# YOUR GOAL:
Return the data below exactly, please, but drop the pictures.

*** DATA PROVIDED Section Begins ***

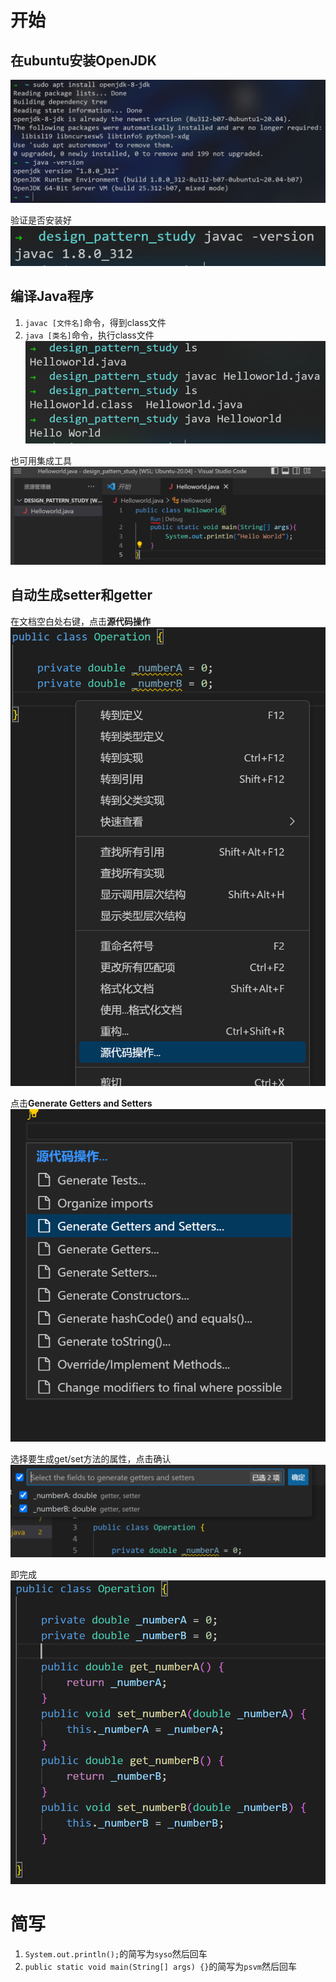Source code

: # 开始

## 在ubuntu安装OpenJDK

![](resources/2022-12-11-21-06-20.png)

验证是否安装好
![](resources/2022-12-11-21-09-22.png)

## 编译Java程序

1. ```javac [文件名]```命令，得到class文件
2. ```java [类名]```命令，执行class文件
![](resources/2022-12-11-21-11-50.png)

也可用集成工具
![](resources/2022-12-11-21-15-03.png)

## 自动生成setter和getter

在文档空白处右键，点击**源代码操作**
![](resources/2022-12-11-21-38-46.png)

点击**Generate Getters and Setters**
![](resources/2022-12-11-21-39-21.png)

选择要生成get/set方法的属性，点击确认
![](resources/2022-12-11-21-40-43.png)

即完成
![](resources/2022-12-11-21-42-39.png)

# 简写

1. ```System.out.println();```的简写为```syso```然后回车
2. ```public static void main(String[] args) {}```的简写为```psvm```然后回车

*** DATA PROVIDED Section Ends ***

# ANSWER TO THIS PROBLEM:
Source code

: # 开始

## 在ubuntu安装OpenJDK

![](resources/2022-12-11-21-06-20.png)

验证是否安装好
![](resources/2022-12-11-21-09-22.png)

## 编译Java程序

1. ```javac [文件名]```命令，得到class文件
2. ```java [类名]```命令，执行class文件
![](resources/2022-12-11-21-11-50.png)

也可用集成工具
![](resources/2022-12-11-21-15-03.png)

## 自动生成setter和getter

在文档空白处右键，点击**源代码操作**
![](resources/2022-12-11-21-38-46.png)

点击**Generate Getters and Setters**
![](resources/2022-12-11-21-39-21.png)

选择要生成get/set方法的属性，点击确认
![](resources/2022-12-11-21-40-43.png)

即完成
![](resources/2022-12-11-21-42-39.png)

# 简写

1. ```System.out.println();```的简写为```syso```然后回车
2. ```public static void main(String[] args) {}```的简写为```psvm```然后回车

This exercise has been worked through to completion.